Orchestrating Tumor Microenvironment Modulation Through Artificial Intelligence-Driven Nanoparticle Systems for Precision Cancer Therapeutics
Abstract
The tumor microenvironment (TME) is an environment that affects the growth, progression, and resistance of the tumor. AI is already transformational in the process of comprehending and attacking the TME. Using datasets with many more variables and different aspects, AI models can predict tumor behavior with greater precision than conventional techniques. In this work, the polyethylene glycol-poly (lactic-co-glycolic acid) (PEG-PLGA) nanoparticles coated with magnesium fluoride (MgF2) and loaded with L-arginine have been developed to modulate the immunity in tumors using nitric oxide (NO). Designed to be released near the TME, PLGA-MgF2 regulates the release of NO, producing an improvement in immune responses against cancer cells. Plasma-polymer coating of PLGA-MgF2 nanoparticles showed an average size of 150 nm with MgF2 shell thicknesses of 12–14 nm and L-arginine loads of 72–75%. The concentrations of NO did not change under the acidic tumor-like conditions, and the concentration was between 25 and 30 µM in the first 48 hours.
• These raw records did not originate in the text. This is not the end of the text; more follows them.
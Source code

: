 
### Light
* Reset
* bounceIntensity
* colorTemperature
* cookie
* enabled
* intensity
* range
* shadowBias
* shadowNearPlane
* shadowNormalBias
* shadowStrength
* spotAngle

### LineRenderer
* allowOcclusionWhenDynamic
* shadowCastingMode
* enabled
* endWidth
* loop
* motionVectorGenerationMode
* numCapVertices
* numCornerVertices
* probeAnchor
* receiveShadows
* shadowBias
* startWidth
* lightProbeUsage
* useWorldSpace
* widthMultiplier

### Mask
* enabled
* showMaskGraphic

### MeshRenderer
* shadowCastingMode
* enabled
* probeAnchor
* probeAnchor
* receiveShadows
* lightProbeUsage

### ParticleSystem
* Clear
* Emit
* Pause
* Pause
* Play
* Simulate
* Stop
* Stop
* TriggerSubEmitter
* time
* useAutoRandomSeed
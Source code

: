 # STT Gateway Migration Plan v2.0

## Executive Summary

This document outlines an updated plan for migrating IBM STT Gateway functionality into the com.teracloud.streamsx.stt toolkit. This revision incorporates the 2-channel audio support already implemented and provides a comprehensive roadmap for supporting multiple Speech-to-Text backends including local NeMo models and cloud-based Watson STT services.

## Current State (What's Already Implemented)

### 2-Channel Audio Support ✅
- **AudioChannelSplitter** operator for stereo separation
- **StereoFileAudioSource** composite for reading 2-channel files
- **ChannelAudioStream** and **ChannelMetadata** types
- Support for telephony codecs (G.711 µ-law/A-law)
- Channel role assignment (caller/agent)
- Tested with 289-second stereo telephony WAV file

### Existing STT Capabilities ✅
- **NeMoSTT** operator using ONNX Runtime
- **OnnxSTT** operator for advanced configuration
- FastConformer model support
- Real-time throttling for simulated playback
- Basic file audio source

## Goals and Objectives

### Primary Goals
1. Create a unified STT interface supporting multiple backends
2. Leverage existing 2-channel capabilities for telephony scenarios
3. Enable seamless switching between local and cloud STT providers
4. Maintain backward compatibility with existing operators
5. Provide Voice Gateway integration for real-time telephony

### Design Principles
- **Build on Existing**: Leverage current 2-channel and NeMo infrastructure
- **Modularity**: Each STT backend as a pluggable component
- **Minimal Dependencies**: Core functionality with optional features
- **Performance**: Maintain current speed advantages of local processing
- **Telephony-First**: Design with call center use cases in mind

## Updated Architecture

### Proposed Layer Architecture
Transmission electron microscopy (TEM) showed 75–120 particles per square micrometer in the tumor, and the immune cell infiltration increased by 35–45%, and the hypoxia in the tumor decreased by 30–36%. The deep neural networks and support vector machines reached 85–95% accuracy in tumor response classification using AI. The therapy led to 60% augmentation of T-cell activation, 85% tumor growth retardation, 4-fold elevation of the M1/M2 ratio, and 45% longer survival.